Source texts of formatted documents:

· · · · · · ·

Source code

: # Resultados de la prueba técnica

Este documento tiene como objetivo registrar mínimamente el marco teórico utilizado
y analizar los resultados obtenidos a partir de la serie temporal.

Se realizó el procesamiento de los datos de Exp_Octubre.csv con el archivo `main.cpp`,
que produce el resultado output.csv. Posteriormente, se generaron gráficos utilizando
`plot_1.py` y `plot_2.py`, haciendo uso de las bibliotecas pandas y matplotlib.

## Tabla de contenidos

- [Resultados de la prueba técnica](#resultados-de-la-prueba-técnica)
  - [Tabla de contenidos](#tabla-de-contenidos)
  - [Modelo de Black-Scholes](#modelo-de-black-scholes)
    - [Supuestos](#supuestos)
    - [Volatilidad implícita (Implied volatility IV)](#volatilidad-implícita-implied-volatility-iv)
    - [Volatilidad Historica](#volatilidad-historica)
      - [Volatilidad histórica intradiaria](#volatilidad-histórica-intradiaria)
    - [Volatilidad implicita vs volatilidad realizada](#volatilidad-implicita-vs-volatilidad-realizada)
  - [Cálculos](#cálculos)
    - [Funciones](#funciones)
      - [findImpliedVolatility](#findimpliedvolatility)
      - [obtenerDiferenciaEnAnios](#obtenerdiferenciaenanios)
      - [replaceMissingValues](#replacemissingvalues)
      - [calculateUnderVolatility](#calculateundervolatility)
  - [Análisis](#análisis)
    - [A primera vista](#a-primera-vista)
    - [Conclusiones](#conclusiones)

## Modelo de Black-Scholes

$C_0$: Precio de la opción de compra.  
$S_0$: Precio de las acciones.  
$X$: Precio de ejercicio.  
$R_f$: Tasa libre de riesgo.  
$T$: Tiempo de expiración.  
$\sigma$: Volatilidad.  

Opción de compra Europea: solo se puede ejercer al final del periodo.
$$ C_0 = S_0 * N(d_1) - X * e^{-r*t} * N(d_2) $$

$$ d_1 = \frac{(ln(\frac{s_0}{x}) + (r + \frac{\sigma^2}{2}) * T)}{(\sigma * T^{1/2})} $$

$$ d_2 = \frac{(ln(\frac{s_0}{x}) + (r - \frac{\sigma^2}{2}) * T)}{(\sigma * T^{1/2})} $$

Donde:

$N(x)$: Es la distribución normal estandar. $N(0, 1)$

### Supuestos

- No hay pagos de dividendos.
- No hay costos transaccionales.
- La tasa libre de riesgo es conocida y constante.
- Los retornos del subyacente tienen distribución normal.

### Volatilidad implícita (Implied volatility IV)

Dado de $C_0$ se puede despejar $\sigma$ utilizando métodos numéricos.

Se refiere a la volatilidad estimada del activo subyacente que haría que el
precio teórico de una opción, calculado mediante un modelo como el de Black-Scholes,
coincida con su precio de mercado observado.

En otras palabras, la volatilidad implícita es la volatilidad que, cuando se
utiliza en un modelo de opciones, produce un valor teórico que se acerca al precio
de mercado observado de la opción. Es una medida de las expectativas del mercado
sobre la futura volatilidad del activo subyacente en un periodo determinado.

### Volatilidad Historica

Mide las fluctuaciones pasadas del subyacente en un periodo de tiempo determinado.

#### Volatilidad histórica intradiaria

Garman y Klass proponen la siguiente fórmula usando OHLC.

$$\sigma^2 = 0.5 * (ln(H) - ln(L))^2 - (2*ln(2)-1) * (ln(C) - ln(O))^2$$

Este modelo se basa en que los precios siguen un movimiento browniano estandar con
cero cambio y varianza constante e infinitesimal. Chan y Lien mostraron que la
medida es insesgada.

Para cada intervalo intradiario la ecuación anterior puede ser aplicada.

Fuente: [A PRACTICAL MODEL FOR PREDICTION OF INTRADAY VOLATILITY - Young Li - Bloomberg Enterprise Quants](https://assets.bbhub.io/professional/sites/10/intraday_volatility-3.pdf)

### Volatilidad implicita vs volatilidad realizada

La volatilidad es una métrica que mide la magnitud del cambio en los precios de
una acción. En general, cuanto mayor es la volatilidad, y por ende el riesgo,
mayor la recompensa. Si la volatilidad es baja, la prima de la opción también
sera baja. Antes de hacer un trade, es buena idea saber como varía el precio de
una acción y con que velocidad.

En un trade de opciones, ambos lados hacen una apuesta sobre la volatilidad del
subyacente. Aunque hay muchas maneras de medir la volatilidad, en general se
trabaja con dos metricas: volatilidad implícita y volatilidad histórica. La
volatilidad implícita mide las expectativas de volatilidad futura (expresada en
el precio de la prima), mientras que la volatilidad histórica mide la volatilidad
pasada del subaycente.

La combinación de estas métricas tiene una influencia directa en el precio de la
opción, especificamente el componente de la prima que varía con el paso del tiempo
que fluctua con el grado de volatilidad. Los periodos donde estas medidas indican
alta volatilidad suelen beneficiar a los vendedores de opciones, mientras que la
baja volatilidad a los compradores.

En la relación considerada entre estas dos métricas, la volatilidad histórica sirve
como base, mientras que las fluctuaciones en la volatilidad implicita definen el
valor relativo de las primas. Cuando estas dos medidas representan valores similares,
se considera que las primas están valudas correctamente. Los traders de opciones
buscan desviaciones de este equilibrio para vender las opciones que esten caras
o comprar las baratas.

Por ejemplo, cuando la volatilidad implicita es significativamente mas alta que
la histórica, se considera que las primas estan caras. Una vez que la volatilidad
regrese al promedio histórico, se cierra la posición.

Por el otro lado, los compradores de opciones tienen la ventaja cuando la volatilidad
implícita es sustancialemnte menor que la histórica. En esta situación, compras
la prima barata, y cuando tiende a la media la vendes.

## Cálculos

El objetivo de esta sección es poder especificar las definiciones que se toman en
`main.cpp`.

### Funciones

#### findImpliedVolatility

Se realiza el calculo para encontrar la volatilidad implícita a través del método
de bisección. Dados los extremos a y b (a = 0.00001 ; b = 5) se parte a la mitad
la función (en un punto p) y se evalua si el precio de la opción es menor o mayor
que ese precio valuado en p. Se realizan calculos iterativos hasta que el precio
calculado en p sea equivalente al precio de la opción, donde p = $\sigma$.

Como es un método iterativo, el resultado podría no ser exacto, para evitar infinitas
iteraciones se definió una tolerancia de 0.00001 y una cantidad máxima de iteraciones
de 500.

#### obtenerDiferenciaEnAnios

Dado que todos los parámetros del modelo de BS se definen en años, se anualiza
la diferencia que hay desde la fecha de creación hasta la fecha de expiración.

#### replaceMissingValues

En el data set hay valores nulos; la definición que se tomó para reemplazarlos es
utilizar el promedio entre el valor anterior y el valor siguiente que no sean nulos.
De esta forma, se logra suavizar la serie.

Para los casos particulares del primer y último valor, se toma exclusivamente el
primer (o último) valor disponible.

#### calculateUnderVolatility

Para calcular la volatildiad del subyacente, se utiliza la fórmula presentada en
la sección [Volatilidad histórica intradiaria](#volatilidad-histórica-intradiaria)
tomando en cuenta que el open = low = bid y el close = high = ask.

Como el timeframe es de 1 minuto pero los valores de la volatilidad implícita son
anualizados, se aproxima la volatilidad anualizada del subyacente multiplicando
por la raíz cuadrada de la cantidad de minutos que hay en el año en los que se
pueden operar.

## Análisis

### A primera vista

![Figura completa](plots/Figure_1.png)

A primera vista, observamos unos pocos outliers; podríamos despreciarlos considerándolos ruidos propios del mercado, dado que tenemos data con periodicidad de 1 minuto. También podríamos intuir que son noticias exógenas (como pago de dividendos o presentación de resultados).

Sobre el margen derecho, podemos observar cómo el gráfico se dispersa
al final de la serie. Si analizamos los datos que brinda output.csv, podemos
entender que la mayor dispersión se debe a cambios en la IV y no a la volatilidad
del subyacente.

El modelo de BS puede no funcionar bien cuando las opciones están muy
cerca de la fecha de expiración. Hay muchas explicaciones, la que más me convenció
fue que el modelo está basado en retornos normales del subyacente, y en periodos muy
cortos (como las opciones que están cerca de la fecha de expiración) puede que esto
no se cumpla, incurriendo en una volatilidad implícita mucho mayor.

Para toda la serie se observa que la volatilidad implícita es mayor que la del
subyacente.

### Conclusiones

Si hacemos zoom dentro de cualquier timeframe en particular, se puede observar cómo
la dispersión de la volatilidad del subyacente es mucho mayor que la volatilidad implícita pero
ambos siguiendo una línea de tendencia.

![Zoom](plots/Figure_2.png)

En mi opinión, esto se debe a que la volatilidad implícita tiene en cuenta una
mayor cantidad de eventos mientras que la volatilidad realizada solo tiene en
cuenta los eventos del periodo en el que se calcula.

· · · · · · ·

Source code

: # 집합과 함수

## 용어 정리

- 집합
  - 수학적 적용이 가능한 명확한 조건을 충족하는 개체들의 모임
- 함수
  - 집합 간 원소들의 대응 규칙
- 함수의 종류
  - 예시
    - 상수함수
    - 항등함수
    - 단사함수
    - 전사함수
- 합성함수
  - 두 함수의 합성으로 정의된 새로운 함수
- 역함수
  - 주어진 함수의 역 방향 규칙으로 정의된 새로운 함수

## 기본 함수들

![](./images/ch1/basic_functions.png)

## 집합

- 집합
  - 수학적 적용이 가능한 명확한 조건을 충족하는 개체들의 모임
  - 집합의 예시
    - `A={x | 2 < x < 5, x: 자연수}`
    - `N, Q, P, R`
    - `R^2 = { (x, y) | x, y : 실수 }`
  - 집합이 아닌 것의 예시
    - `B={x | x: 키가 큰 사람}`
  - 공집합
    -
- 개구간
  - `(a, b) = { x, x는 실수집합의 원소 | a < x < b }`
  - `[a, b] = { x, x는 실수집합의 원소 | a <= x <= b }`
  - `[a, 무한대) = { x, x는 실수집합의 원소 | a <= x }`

· · · · · · ·

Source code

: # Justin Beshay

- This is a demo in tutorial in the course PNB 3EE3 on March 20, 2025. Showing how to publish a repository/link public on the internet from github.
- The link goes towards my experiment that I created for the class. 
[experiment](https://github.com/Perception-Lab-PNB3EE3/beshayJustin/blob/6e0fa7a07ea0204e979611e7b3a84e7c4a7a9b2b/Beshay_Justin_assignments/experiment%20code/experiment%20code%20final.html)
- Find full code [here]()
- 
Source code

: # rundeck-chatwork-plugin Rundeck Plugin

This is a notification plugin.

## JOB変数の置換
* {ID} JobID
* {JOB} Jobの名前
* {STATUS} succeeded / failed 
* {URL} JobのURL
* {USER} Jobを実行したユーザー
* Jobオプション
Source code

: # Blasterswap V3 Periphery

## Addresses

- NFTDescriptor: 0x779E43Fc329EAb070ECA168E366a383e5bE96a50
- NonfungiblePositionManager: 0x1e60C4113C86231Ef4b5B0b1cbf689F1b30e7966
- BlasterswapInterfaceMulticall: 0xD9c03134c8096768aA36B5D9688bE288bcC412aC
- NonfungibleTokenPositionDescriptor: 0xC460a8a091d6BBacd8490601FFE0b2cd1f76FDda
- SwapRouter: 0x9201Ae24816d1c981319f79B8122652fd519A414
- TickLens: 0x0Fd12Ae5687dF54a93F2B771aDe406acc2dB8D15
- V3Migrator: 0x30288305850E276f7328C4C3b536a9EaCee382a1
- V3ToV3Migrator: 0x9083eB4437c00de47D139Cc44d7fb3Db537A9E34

· · · · · · ·

A line qualifies when it holds the word "opciones"; report all qualifying lines from the records above.

REPLY ▸
utiliza en un modelo de opciones, produce un valor teórico que se acerca al precio
En un trade de opciones, ambos lados hacen una apuesta sobre la volatilidad del
alta volatilidad suelen beneficiar a los vendedores de opciones, mientras que la
se considera que las primas están valudas correctamente. Los traders de opciones
buscan desviaciones de este equilibrio para vender las opciones que esten caras
Por el otro lado, los compradores de opciones tienen la ventaja cuando la volatilidad
El modelo de BS puede no funcionar bien cuando las opciones están muy
cortos (como las opciones que están cerca de la fecha de expiración) puede que esto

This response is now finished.